For the rifle handloader, accuracy remains the undisputed grail, though a chat with any top-level 3-gunner may yield a pistol-like response. Even in rifles, big controllability gains are possible with proper component matching, but only a chrono keeps the essential accuracy and repeatability in the overall picture to the required degree.

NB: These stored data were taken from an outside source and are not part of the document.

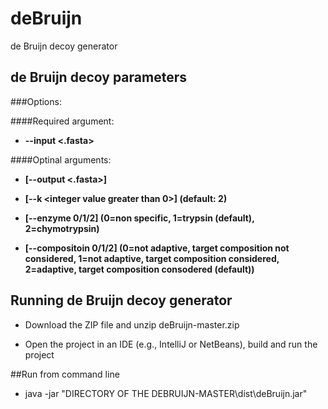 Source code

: # deBruijn
de Bruijn decoy generator



de Bruijn decoy parameters
--------------------------
###Options:

####Required argument:

-  **--input <.fasta>** 

####Optinal arguments:

-  **[--output <.fasta>]**

-  **[--k <integer value greater than 0>] (default: 2)**

-  **[--enzyme 0/1/2] (0=non specific, 1=trypsin (default), 2=chymotrypsin)**

- **[--compositoin 0/1/2] (0=not adaptive, target composition not considered, 1=not adaptive, target composition considered, 2=adaptive, target composition consodered (default))**


Running de Bruijn decoy generator
---------------------------------

- Download the ZIP file and unzip deBruijn-master.zip

- Open the project in an IDE (e.g., IntelliJ or NetBeans), build and run the project

##Run from command line

- java -jar "DIRECTORY OF THE DEBRUIJN-MASTER\dist\deBruijn.jar"

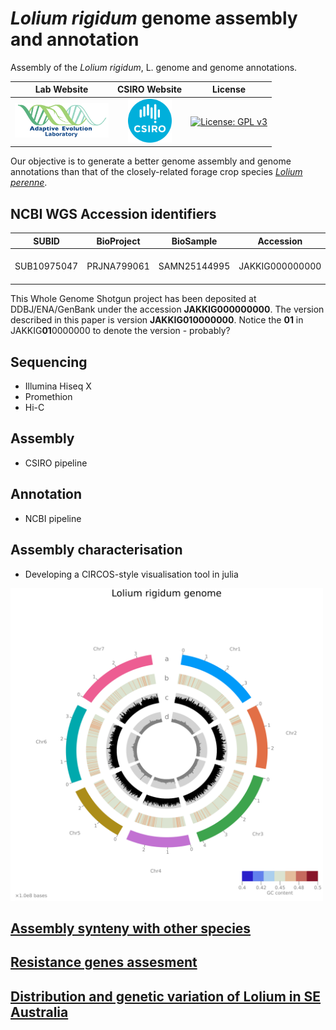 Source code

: # *Lolium rigidum* genome assembly and annotation
Assembly of the *Lolium rigidum*, L. genome and genome annotations.

|**Lab Website**|**CSIRO Website**|**License**|
|:-------:|:--------:|:--------:|
| <a href="https://adaptive-evolution.biosciences.unimelb.edu.au/"><img src="misc/Adaptive Evolution Logo mod.png" width="150"> | <a href="https://www.csiro.au/en/"><img src="misc/CSIRO_Logo.svg" width="70"> | [![License: GPL v3](https://img.shields.io/badge/License-GPLv3-blue.svg)](https://www.gnu.org/licenses/gpl-3.0) |

Our objective is to generate a better genome assembly and genome annotations than that of the closely-related forage crop species [*Lolium perenne*](https://onlinelibrary.wiley.com/doi/full/10.1111/tpj.13037).

## NCBI WGS Accession identifiers

| SUBID | BioProject | BioSample | Accession | Organism |
|:-----:|:----------:|:---------:|:---------:|:--------:|
| SUB10975047 | PRJNA799061 | SAMN25144995 | JAKKIG000000000 | Lolium rigidum FL_2022 |

This Whole Genome Shotgun project has been deposited at DDBJ/ENA/GenBank under the accession **JAKKIG000000000**. The version described in this paper is version **JAKKIG010000000**. Notice the **01** in JAKKIG**01**0000000 to denote the version - probably?

## Sequencing
- Illumina Hiseq X
- Promethion
- Hi-C

## Assembly
- CSIRO pipeline

## Annotation
- NCBI pipeline

## Assembly characterisation
- Developing a CIRCOS-style visualisation tool in julia

<a href="misc/Lolium_rigidum_genome.png"><img src="misc/Lolium_rigidum_genome.png" width="500">

## Assembly synteny with other species

## Resistance genes assesment

## Distribution and genetic variation of Lolium in SE Australia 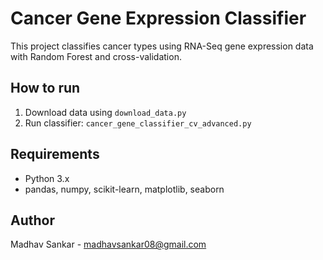 # Cancer Gene Expression Classifier

This project classifies cancer types using RNA-Seq gene expression data with Random Forest and cross-validation.

## How to run

1. Download data using `download_data.py`  
2. Run classifier: `cancer_gene_classifier_cv_advanced.py`

## Requirements

- Python 3.x  
- pandas, numpy, scikit-learn, matplotlib, seaborn  

## Author

Madhav Sankar - madhavsankar08@gmail.com
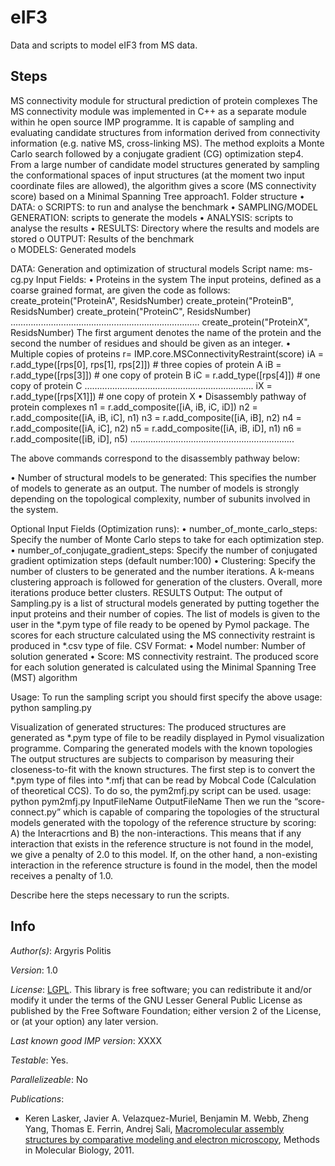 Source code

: # eIF3

Data and scripts to model eIF3 from MS data.

## Steps

MS connectivity module for structural prediction of protein complexes
The MS connectivity module was implemented in C++ as a separate module within he open source IMP programme. It is capable of sampling and evaluating candidate structures from information derived from connectivity information (e.g. native MS, cross-linking MS). The method exploits a Monte Carlo search followed by a conjugate gradient (CG) optimization step4. From a large number of candidate model structures generated by sampling the conformational spaces of input structures (at the moment two input coordinate files are allowed), the algorithm gives a score (MS connectivity score) based on a Minimal Spanning Tree approach1.
Folder structure
•	DATA:
o	SCRIPTS: to run and analyse the benchmark
•	SAMPLING/MODEL GENERATION: scripts to generate the models
•	ANALYSIS: scripts to analyse the results
•	RESULTS:  Directory where the results and models are stored
o	OUTPUT: Results of the benchmark	
o	MODELS: Generated models

DATA:
 Generation and optimization of structural models
Script name: ms-cg.py
Input Fields:
•	Proteins in the system 
The input proteins, defined as a coarse grained format, are given the code as follows:
    create_protein("ProteinA", ResidsNumber)
    create_protein("ProteinB", ResidsNumber) 
    create_protein("ProteinC", ResidsNumber)
    …………………………………………………………………
    create_protein("ProteinX", ResidsNumber)
The first argument denotes the name of the protein and the second the number of residues and should be given as an integer.
•	Multiple copies of proteins
        r= IMP.core.MSConnectivityRestraint(score)
        iA = r.add_type([rps[0], rps[1], rps[2]]) # three copies of protein A
        iB = r.add_type([rps[3]]) # one copy of protein B
        iC = r.add_type([rps[4]]) # one copy of protein C
	        ………………………………………………………….
         iX = r.add_type([rps[X1]]) # one copy of protein X
•	Disassembly pathway of protein complexes
        n1 = r.add_composite([iA, iB, iC, iD])
        n2 = r.add_composite([iA, iB, iC], n1)
        n3 = r.add_composite([iA, iB], n2)
        n4 = r.add_composite([iA, iC], n2)
        n5 = r.add_composite([iA, iB, iD], n1)
        n6 = r.add_composite([iB, iD], n5)
        ………………………………………………………..

The above commands correspond to the disassembly pathway below:
 
   
•	Number of structural models to be generated: 
This specifies the number of models to generate as an output. The number of models is strongly depending on the topological complexity, number of subunits involved in the system.

Optional Input Fields (Optimization runs):
•	number_of_monte_carlo_steps:  Specify the number of Monte Carlo steps to take for each optimization step.
•	number_of_conjugate_gradient_steps: Specify the number of conjugated gradient optimization steps (default number:100)
•	Clustering: Specify the number of clusters to be generated and the number iterations. A k-means clustering approach is followed for generation of the clusters. Overall, more iterations produce better clusters.
RESULTS
Output:
The output of Sampling.py is a list of structural models generated by putting together the input proteins and their number of copies. The list of models is given to the user in the *.pym type of file ready to be opened by Pymol package. The scores for each structure calculated using the MS connectivity restraint is produced in *.csv type of file.
CSV Format:
•	Model number: Number of solution generated
•	Score: MS connectivity restraint. The produced score for each solution generated is calculated using the Minimal Spanning Tree (MST) algorithm

Usage:  To run the sampling script you should first specify the above 
usage: python sampling.py  

Visualization of generated structures:
The produced structures are generated as *.pym type of file to be readily displayed in Pymol visualization programme. 
Comparing the generated models with the known topologies
The output structures are subjects to comparison by measuring their closeness-to-fit with the known structures. The first step is to convert the *.pym type of files into *.mfj that can be read by Mobcal Code (Calculation of theoretical CCS). To do so, the pym2mfj.py script can be used. 
usage: python pym2mfj.py InputFileName OutputFileName
Then we run the “score-connect.py” which is capable of comparing the topologies of the structural models generated with the topology of the reference structure by scoring: A) the Interacrtions and B) the non-interactions. This means that if any interaction that exists in the reference structure is not found in the model, we give a penalty of 2.0 to this model. If, on the other hand, a non-existing interaction in the reference structure is found in the model, then the model receives a penalty of 1.0.


Describe here the steps necessary to run the scripts.

## Info

_Author(s)_: Argyris Politis

_Version_: 1.0

_License_: [LGPL](http://www.gnu.org/licenses/old-licenses/lgpl-2.1.html).
This library is free software; you can redistribute it and/or
modify it under the terms of the GNU Lesser General Public
License as published by the Free Software Foundation; either
version 2 of the License, or (at your option) any later version.

_Last known good IMP version_: XXXX

_Testable_: Yes.

_Parallelizeable_: No

_Publications_:
 - Keren Lasker, Javier A. Velazquez-Muriel, Benjamin M. Webb, Zheng Yang, Thomas E. Ferrin, Andrej Sali, [Macromolecular assembly structures by comparative modeling and electron microscopy](http://salilab.org/pdf/Lasker_MethodsMolBiol_2011.pdf), Methods in Molecular Biology, 2011.
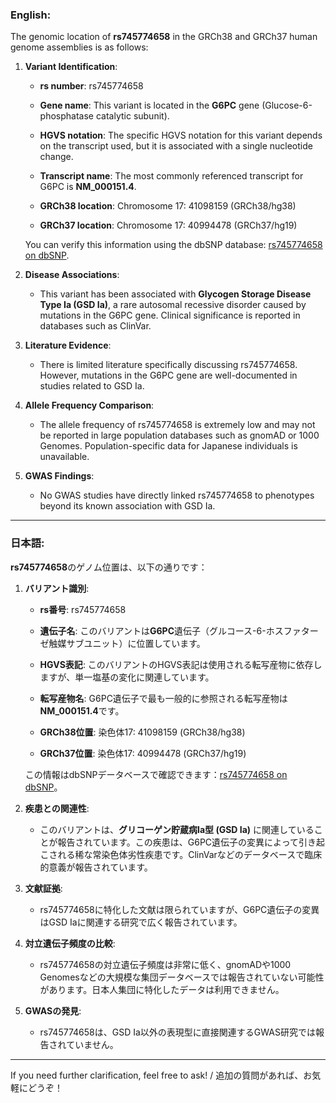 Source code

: ### English:
The genomic location of **rs745774658** in the GRCh38 and GRCh37 human genome assemblies is as follows:

1. **Variant Identification**:
   - **rs number**: rs745774658
   - **Gene name**: This variant is located in the **G6PC** gene (Glucose-6-phosphatase catalytic subunit).
   - **HGVS notation**: The specific HGVS notation for this variant depends on the transcript used, but it is associated with a single nucleotide change.
   - **Transcript name**: The most commonly referenced transcript for G6PC is **NM_000151.4**.

   - **GRCh38 location**: Chromosome 17: 41098159 (GRCh38/hg38)
   - **GRCh37 location**: Chromosome 17: 40994478 (GRCh37/hg19)

   You can verify this information using the dbSNP database: [rs745774658 on dbSNP](https://www.ncbi.nlm.nih.gov/snp/rs745774658).

2. **Disease Associations**:
   - This variant has been associated with **Glycogen Storage Disease Type Ia (GSD Ia)**, a rare autosomal recessive disorder caused by mutations in the G6PC gene. Clinical significance is reported in databases such as ClinVar.

3. **Literature Evidence**:
   - There is limited literature specifically discussing rs745774658. However, mutations in the G6PC gene are well-documented in studies related to GSD Ia.

4. **Allele Frequency Comparison**:
   - The allele frequency of rs745774658 is extremely low and may not be reported in large population databases such as gnomAD or 1000 Genomes. Population-specific data for Japanese individuals is unavailable.

5. **GWAS Findings**:
   - No GWAS studies have directly linked rs745774658 to phenotypes beyond its known association with GSD Ia.

---

### 日本語:
**rs745774658**のゲノム位置は、以下の通りです：

1. **バリアント識別**:
   - **rs番号**: rs745774658
   - **遺伝子名**: このバリアントは**G6PC**遺伝子（グルコース-6-ホスファターゼ触媒サブユニット）に位置しています。
   - **HGVS表記**: このバリアントのHGVS表記は使用される転写産物に依存しますが、単一塩基の変化に関連しています。
   - **転写産物名**: G6PC遺伝子で最も一般的に参照される転写産物は**NM_000151.4**です。

   - **GRCh38位置**: 染色体17: 41098159 (GRCh38/hg38)
   - **GRCh37位置**: 染色体17: 40994478 (GRCh37/hg19)

   この情報はdbSNPデータベースで確認できます：[rs745774658 on dbSNP](https://www.ncbi.nlm.nih.gov/snp/rs745774658)。

2. **疾患との関連性**:
   - このバリアントは、**グリコーゲン貯蔵病Ia型 (GSD Ia)** に関連していることが報告されています。この疾患は、G6PC遺伝子の変異によって引き起こされる稀な常染色体劣性疾患です。ClinVarなどのデータベースで臨床的意義が報告されています。

3. **文献証拠**:
   - rs745774658に特化した文献は限られていますが、G6PC遺伝子の変異はGSD Iaに関連する研究で広く報告されています。

4. **対立遺伝子頻度の比較**:
   - rs745774658の対立遺伝子頻度は非常に低く、gnomADや1000 Genomesなどの大規模な集団データベースでは報告されていない可能性があります。日本人集団に特化したデータは利用できません。

5. **GWASの発見**:
   - rs745774658は、GSD Ia以外の表現型に直接関連するGWAS研究では報告されていません。

--- 
If you need further clarification, feel free to ask! / 追加の質問があれば、お気軽にどうぞ！ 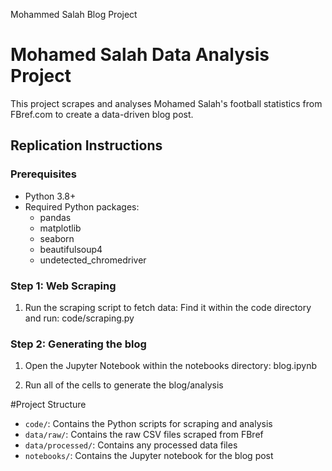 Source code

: Mohammed Salah Blog Project

# Mohamed Salah Data Analysis Project

This project scrapes and analyses Mohamed Salah's football statistics from FBref.com to create a data-driven blog post.

## Replication Instructions

### Prerequisites
- Python 3.8+
- Required Python packages:
  - pandas
  - matplotlib
  - seaborn
  - beautifulsoup4
  - undetected_chromedriver

### Step 1: Web Scraping
1. Run the scraping script to fetch data:
Find it within the code directory and run: code/scraping.py

### Step 2: Generating the blog
1. Open the Jupyter Notebook
within the notebooks directory: blog.ipynb

2. Run all of the cells to generate the blog/analysis

#Project Structure 
- `code/`: Contains the Python scripts for scraping and analysis
- `data/raw/`: Contains the raw CSV files scraped from FBref
- `data/processed/`: Contains any processed data files
- `notebooks/`: Contains the Jupyter notebook for the blog post

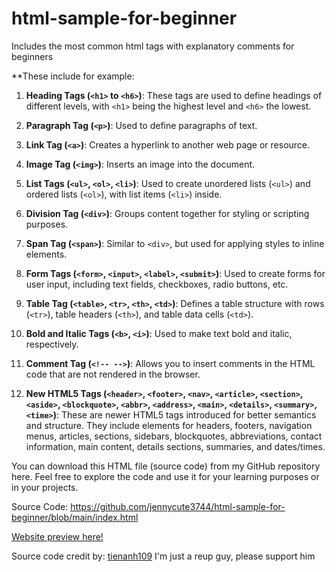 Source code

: # html-sample-for-beginner
Includes the most common html tags with explanatory comments for beginners

**These include for example:

1. **Heading Tags (`<h1>` to `<h6>`)**: These tags are used to define headings of different levels, with `<h1>` being the highest level and `<h6>` the lowest.

2. **Paragraph Tag (`<p>`)**: Used to define paragraphs of text.

3. **Link Tag (`<a>`)**: Creates a hyperlink to another web page or resource.

4. **Image Tag (`<img>`)**: Inserts an image into the document.

5. **List Tags (`<ul>`, `<ol>`, `<li>`)**: Used to create unordered lists (`<ul>`) and ordered lists (`<ol>`), with list items (`<li>`) inside.

6. **Division Tag (`<div>`)**: Groups content together for styling or scripting purposes.

7. **Span Tag (`<span>`)**: Similar to `<div>`, but used for applying styles to inline elements.

8. **Form Tags (`<form>`, `<input>`, `<label>`, `<submit>`)**: Used to create forms for user input, including text fields, checkboxes, radio buttons, etc.

9. **Table Tag (`<table>`, `<tr>`, `<th>`, `<td>`)**: Defines a table structure with rows (`<tr>`), table headers (`<th>`), and table data cells (`<td>`).

10. **Bold and Italic Tags (`<b>`, `<i>`)**: Used to make text bold and italic, respectively.

11. **Comment Tag (`<!-- -->`)**: Allows you to insert comments in the HTML code that are not rendered in the browser.

12. **New HTML5 Tags (`<header>`, `<footer>`, `<nav>`, `<article>`, `<section>`, `<aside>`, `<blockquote>`, `<abbr>`, `<address>`, `<main>`, `<details>`, `<summary>`, `<time>`)**: These are newer HTML5 tags introduced for better semantics and structure. They include elements for headers, footers, navigation menus, articles, sections, sidebars, blockquotes, abbreviations, contact information, main content, details sections, summaries, and dates/times.

You can download this HTML file (source code) from my GitHub repository here. Feel free to explore the code and use it for your learning purposes or in your projects.


Source Code: https://github.com/jennycute3744/html-sample-for-beginner/blob/main/index.html

[Website preview here!](https://jennycute3744.github.io/html-sample-for-beginner/)

Source code credit by: [tienanh109](https://youtube.com/@tienanh_90)
I'm just a reup guy, please support him
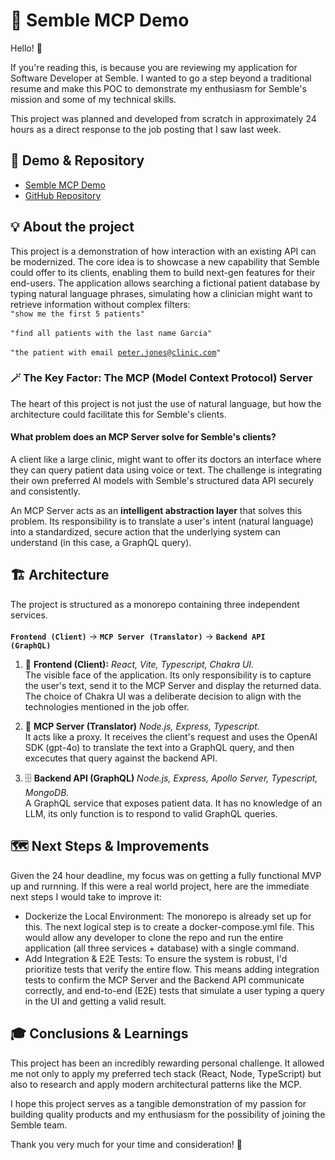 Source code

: # 🤖 Semble MCP Demo
Hello! 👋

If you're reading this, is because you are reviewing my application for Software Developer at Semble. I wanted to go a step beyond a traditional resume and make this POC to demonstrate my enthusiasm for Semble's mission and some of my technical skills.

This project was planned and developed from scratch in approximately 24 hours as a direct response to the job posting that I saw last week.

## 🔗 Demo & Repository
- [Semble MCP Demo](https://semble-mcp-demo-ui.vercel.app/)
- [GitHub Repository](https://github.com/facundotolosa/semble-mcp-demo)

## 💡 About the project
This project is a demonstration of how interaction with an existing API can be modernized. The core idea is to showcase a new capability that Semble could offer to its clients, enabling them to build next-gen features for their end-users.
The application allows searching a fictional patient database by typing natural language phrases, simulating how a clinician might want to retrieve information without complex filters:<br>
<code>"show me the first 5 patients"</code><br><br>
<code>"find all patients with the last name Garcia"</code><br><br>
<code>"the patient with email peter.jones@clinic.com"</code>

### 🪄 The Key Factor: The MCP (Model Context Protocol) Server
The heart of this project is not just the use of natural language, but how the architecture could facilitate this for Semble's clients. 

#### What problem does an MCP Server solve for Semble's clients?
A client like a large clinic, might want to offer its doctors an interface where they can query patient data using voice or text. The challenge is integrating their own preferred AI models with Semble's structured data API securely and consistently.

An MCP Server acts as an <b>intelligent abstraction layer</b> that solves this problem. Its responsibility is to translate a user's intent (natural language) into a standardized, secure action that the underlying system can understand (in this case, a GraphQL query).

## 🏗️ Architecture
The project is structured as a monorepo containing three independent services.<br>
<br><code><b>Frontend (Client)</b></code> -> <code><b>MCP Server (Translator)</b></code> -> <code><b>Backend API (GraphQL)</b></code>
<br>
1. 🎨 <b>Frontend (Client):</b> <i>React, Vite, Typescript, Chakra UI.</i><br>
The visible face of the application. Its only responsibility is to capture the user's text, send it to the MCP Server and display the returned data. The choice of Chakra UI was a deliberate decision to align with the technologies mentioned in the job offer.

2. 🧠 <b>MCP Server (Translator)</b> <i>Node.js, Express, Typescript.</i><br>
It acts like a proxy. It receives the client's request and uses the OpenAI SDK (gpt-4o) to translate the text into a GraphQL query, and then excecutes that query against the backend API.

3. 🗄️ <b>Backend API (GraphQL)</b> <i>Node.js, Express, Apollo Server, Typescript, MongoDB.</i><br>
A GraphQL service that exposes patient data. It has no knowledge of an LLM, its only function is to respond to valid GraphQL queries.

## 🗺️ Next Steps & Improvements
Given the 24 hour deadline, my focus was on getting a fully functional MVP up and rurnning. If this were a real world project, here are the immediate next steps I would take to improve it:
- Dockerize the Local Environment: The monorepo is already set up for this. The next logical step is to create a docker-compose.yml file. This would allow any developer to clone the repo and run the entire application (all three services + database) with a single command.
- Add Integration & E2E Tests: To ensure the system is robust, I'd prioritize tests that verify the entire flow. This means adding integration tests to confirm the MCP Server and the Backend API communicate correctly, and end-to-end (E2E) tests that simulate a user typing a query in the UI and getting a valid result.

## 🎓 Conclusions & Learnings
This project has been an incredibly rewarding personal challenge. It allowed me not only to apply my preferred tech stack (React, Node, TypeScript) but also to research and apply modern architectural patterns like the MCP.

I hope this project serves as a tangible demonstration of my passion for building quality products and my enthusiasm for the possibility of joining the Semble team.

Thank you very much for your time and consideration! 🙏
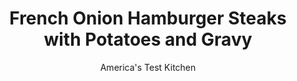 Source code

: ---
layout: ../../layouts/MarkdownPostLayout.astro
title: French Onion Hamburger Steaks with Potatoes and Gravy
author: America's Test Kitchen
pubDate: 2023-03-15
description: "Our goal was to pack as much flavor as possible into these satisfying patties."
image_url: https://res.cloudinary.com/hksqkdlah/image/upload/ar_1:1,c_fill,dpr_2.0,f_auto,fl_lossy.progressive.strip_profile,g_faces:auto,q_auto:low,w_344/41676-sfs-frenchonionhamburgersteakspotatoesgravy-23
tags: ["Main Courses","Beef","Weeknight","Sandwiches"]
calories: 
protein: 
carbohydrates: 
fats: 
fiber: 
ingredients: ["1½ pounds small, Yukon Gold potatoes, unpeeled, halved","1 tablespoon, unsalted butter, melted, plus 3 tablespoons unsalted butter","½ teaspoon, salt","½ teaspoon, pepper","1½ pounds, 85 percent lean ground beef","½ cup, panko bread crumbs","2 tablespoons, Lipton Onion Soup and Dip Mix","8 ounces, cremini mushrooms, trimmed and sliced thin","1 tablespoon, all-purpose flour","1 cup, beef broth","2 tablespoons, minced fresh chives"]
serves: 4
time: "30 minutes"
instructions: ["Adjust oven rack to middle position and heat oven to 450 degrees. Toss potatoes, melted butter, salt, and pepper together on rimmed baking sheet and flip potatoes cut side down. Roast until potatoes are tender and well browned, about 30 minutes.","Meanwhile, combine beef, panko, and soup mix in bowl. Form mixture into four 4-inch-diameter patties, about ½ inch thick. Melt 1 tablespoon butter in 12-inch nonstick skillet over medium-high heat. Cook patties until well browned and meat registers 130 degrees, about 3 minutes per side. Transfer to platter and tent with foil.","Add mushrooms to now-empty skillet and cook over medium-high heat until well browned, 5 to 7 minutes. Stir in flour and cook for 1 minute. Stir in broth, bring to boil, and cook until thickened, about 1 minute. Off heat, stir in remaining 2 tablespoons butter. Spoon sauce over steaks and sprinkle with chives. Serve potatoes with steaks."]
nutrition: undefined
notes: "The potatoes should be 1 to 2 inches in diameter. One packet of Lipton Onion Soup and Dip Mix will yield more than enough for this recipe."
---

A last consideration may commend a 35P as well, though it comes from an odd bearing—getting the most from modern, rapid acquisition/adjustment reticles and optics. If you have an optic that claims to offer some form of “bullet drop compensation,” you’ve probably discovered just how unsatisfactory it proves for real precision. If you can find the exact ammo that your BDC is laid out for, and if your barrel length is the same, you may get in the neighborhood. But whether it’s the micro-structure of our barrel metal, the humidity, our laundry detergent, or the phase of the cotton-pickin’ moon we couldn’t say, but our luck has never been remotely good in this regard. Only accurate velocity knowledge will make these reticles/optics work. But in concert with a ballistic software program (like Oehler’s own Ballistic Explorer), you can use that precise velocity data to construct range cards on a optic-by-optic, rifle-by-rifle, and load-by-load basis, and know within fractions of an inch at astonishing distances what those stadia marks finally, really mean for your rifle and your shots. Sublime.
As to the Oehler 35P, we concede it’s at a price point where it wasn’t our first chronograph. Nearly 20 years down the road, however, it’s at a performance point where it’ll almost certainly be our last.